Il risultato di quella elegante chiacchierata è una buonissima zuppa tipica di marrakech, come desideravo. Volevo assaggiarla vera, certo che quella del buffet dell’albergo il giorno prima preparata per trecento persone non fosse quella vera. Avevo ragione. Intanto Chatwin mi racconta di quando l’hanno fatto prigioniero perché trovatosi nel posto sbagliato al momento sbagliato. Bella coincidenza quelle pagine. Non sapevo ci avrei letto l’Africa e il suo parlare francese. Lo rendeva ancora di più compagno di cena. Intanto nella sedia accanto ci facevo accomodare immaginari ospiti che avrei voluto li con me. Piacevoli sorprese sedute su quella sedia mi fanno capire che a volte quando si ascolta l’immaginazione si scoprono un sacco di cose che si tende a negarsi o che semplicemente a volte non si ha l’occasione per scoprire.

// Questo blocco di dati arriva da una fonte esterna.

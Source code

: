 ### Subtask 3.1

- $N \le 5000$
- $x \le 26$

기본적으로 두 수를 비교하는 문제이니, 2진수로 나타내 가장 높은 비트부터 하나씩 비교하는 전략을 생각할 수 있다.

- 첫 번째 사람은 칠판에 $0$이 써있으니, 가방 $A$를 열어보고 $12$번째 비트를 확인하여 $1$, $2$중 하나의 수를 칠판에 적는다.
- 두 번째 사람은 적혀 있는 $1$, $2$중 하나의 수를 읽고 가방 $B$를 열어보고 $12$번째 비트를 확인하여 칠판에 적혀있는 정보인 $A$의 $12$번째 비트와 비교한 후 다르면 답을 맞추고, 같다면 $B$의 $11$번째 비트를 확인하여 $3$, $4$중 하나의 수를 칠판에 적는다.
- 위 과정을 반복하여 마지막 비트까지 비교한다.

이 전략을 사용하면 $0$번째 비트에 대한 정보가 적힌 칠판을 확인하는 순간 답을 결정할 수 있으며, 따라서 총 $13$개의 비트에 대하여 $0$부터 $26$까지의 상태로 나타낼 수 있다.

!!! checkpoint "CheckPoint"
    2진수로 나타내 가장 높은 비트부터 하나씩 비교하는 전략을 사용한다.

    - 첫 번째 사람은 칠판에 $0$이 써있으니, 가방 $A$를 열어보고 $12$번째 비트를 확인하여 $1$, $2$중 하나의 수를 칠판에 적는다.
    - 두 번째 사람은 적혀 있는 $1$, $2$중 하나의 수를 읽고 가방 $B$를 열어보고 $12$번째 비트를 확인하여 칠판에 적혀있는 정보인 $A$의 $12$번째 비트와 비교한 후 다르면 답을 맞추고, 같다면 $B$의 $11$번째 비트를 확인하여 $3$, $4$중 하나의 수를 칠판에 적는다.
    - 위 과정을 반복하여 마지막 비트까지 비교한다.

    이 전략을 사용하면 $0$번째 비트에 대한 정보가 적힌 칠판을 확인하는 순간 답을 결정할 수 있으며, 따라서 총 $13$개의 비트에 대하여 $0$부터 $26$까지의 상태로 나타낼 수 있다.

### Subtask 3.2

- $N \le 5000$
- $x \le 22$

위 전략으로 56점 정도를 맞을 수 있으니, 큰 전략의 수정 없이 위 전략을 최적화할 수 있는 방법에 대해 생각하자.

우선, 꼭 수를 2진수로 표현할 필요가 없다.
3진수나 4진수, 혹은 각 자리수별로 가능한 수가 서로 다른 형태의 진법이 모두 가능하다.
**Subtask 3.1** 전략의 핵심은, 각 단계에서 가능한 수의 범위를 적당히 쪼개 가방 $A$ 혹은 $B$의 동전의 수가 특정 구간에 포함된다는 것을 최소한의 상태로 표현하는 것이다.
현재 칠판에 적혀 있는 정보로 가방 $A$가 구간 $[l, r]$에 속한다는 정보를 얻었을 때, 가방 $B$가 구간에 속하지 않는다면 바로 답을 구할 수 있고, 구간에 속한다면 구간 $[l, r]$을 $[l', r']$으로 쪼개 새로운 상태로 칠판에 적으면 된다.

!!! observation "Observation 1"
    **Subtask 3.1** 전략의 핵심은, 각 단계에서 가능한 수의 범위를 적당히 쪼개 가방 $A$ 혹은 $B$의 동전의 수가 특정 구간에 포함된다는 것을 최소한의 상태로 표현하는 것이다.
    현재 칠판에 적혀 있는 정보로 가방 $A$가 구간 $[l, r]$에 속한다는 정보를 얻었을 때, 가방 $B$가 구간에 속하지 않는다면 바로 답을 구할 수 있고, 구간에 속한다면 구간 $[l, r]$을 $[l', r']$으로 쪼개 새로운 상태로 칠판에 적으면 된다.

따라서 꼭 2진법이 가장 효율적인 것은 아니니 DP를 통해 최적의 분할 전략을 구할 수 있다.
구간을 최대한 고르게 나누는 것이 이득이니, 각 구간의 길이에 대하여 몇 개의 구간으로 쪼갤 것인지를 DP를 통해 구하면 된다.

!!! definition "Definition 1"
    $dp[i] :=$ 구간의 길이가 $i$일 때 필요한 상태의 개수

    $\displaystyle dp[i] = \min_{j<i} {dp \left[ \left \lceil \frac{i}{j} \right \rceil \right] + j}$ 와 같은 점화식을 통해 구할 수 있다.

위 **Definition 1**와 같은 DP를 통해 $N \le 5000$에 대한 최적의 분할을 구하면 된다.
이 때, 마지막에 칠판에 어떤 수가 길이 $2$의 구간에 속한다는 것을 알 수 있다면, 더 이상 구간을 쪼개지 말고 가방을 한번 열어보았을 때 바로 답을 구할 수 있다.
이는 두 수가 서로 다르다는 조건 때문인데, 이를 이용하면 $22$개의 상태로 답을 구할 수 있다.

Mi sono scoperto ad ospitare persone che mai avrei immaginato di volere accanto a me in quel momento. E piacevolmente scopro che forse ho perdonato più di quanto riesca ad ammettere a me stesso.
Sai, se mi leggessi saresti stupita di sapere che tu, davvero proprio tu, dopo anni, mi hai tenuto compagnia in una notte marocchina. Io mi sono stupito di vederti li con me. E poi hai lasciato il posto a mio padre, perenne viaggiatore in posti lontani, Quanto di lui c’è nel mio amare il viaggio. Chissà, magari una sera a marrakech me lo vedrò davvero spuntare al ristorante. Credo che non diremmo niente sulla sua organizzata scomparsa. Credo gli dirò solo “Siediti, e ascoltami, ho da raccontarti i miei posti del mondo e voglio ascoltare i tuoi”. E poi tu. Che come sempre mi hai accompagnato lontano, che come sempre hai reso più belle le serate lontane, che diventi così bella alla luce dell’Africa. Ti porterò in giro per il mondo. Ti mostrerò colori che non conosci e profumi che ignori. Ordinerò per te i piatti più buoni e ti verserò vino Kzar portato da un cameriere berbero.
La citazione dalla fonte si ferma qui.